Hold on, I'm google imaging "vagina close ups" to see if mine match up
Now I'm watching The History of Sex on the History Channel. They're talking about how repressed the 30s were. I think I understand why grandma is such an angry person.
So I went outside my house this morning and basically my entire front lawn is covered in gummi bears... I think that involves you guys.
At the hospital, the nurse kept telling me that i either had appendicitis, a tubular pregnancy, or an ovarian cyst. I kept asking if i could just have chlamydia instead...
All I know is that it's pretty damn mean to put a glass wall in a bar.

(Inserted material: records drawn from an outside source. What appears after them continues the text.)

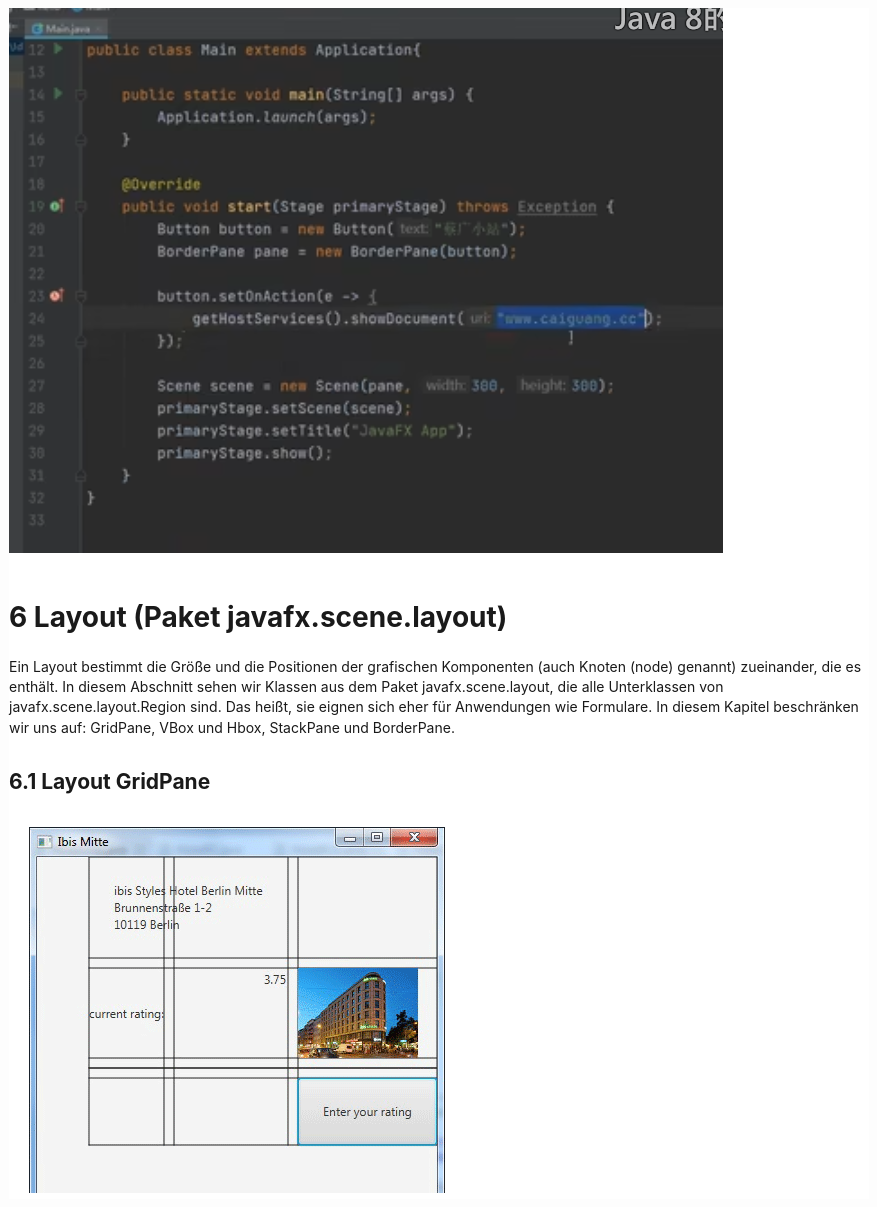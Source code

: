 ![](image/Pasted%20image%2020230504163005.png)

# 6 Layout (Paket javafx.scene.layout)


Ein Layout bestimmt die Größe und die Positionen der grafischen Komponenten (auch Knoten (node) genannt) zueinander, die es enthält. In diesem Abschnitt sehen wir Klassen aus dem Paket javafx.scene.layout, die alle Unterklassen von  javafx.scene.layout.Region sind. Das heißt, sie eignen sich eher für Anwendungen wie Formulare. In diesem Kapitel beschränken wir uns auf: GridPane, VBox und Hbox, StackPane und BorderPane. 


## 6.1 Layout GridPane


![](image/Pasted%20image%2020230504144739.png)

Trust me at the end of the night there will be queso smothered places you didn't think it could be smothered
Alright whatever you say... But in the future when you really wish you had a dildo don't come crying to me about it.
I've really become a household name at this fraternity. Mother would be so proud.
THEY'RE TEXTING LIKE MIDDLE AGED SOCCER MOMS WHAT DO I DO
Why the fuck are you playing with legos?
Why the fuck are you questioning me?
The air tonight was full of shame when we saw each other.
Well if u wouldn't have had sex on the front porch last night I think that could have been avoided.
i think i'm just going to start having sex with his brother, he's much hotter and it would definately be less illegal.
At some point you said you just wanted to get laid, so we had a moment of silence for your dead sex life...
May have told my history professor I wanted him to stuff me like a turkey. Too slutty?
Nah, people appreciate the creativity of seasonal sluttiness. Let me know if it works!!!
I expected my Sunday morning walk of shame dressed as a sexy Dorothy would get some scorn, but nobody seems to even care
That’s because it’s 2020. The slutty costume walk of shame is a refreshing reminder of a time when wearing masks and catching communicable diseases was a right of passage, not everyday for the foreseeable future.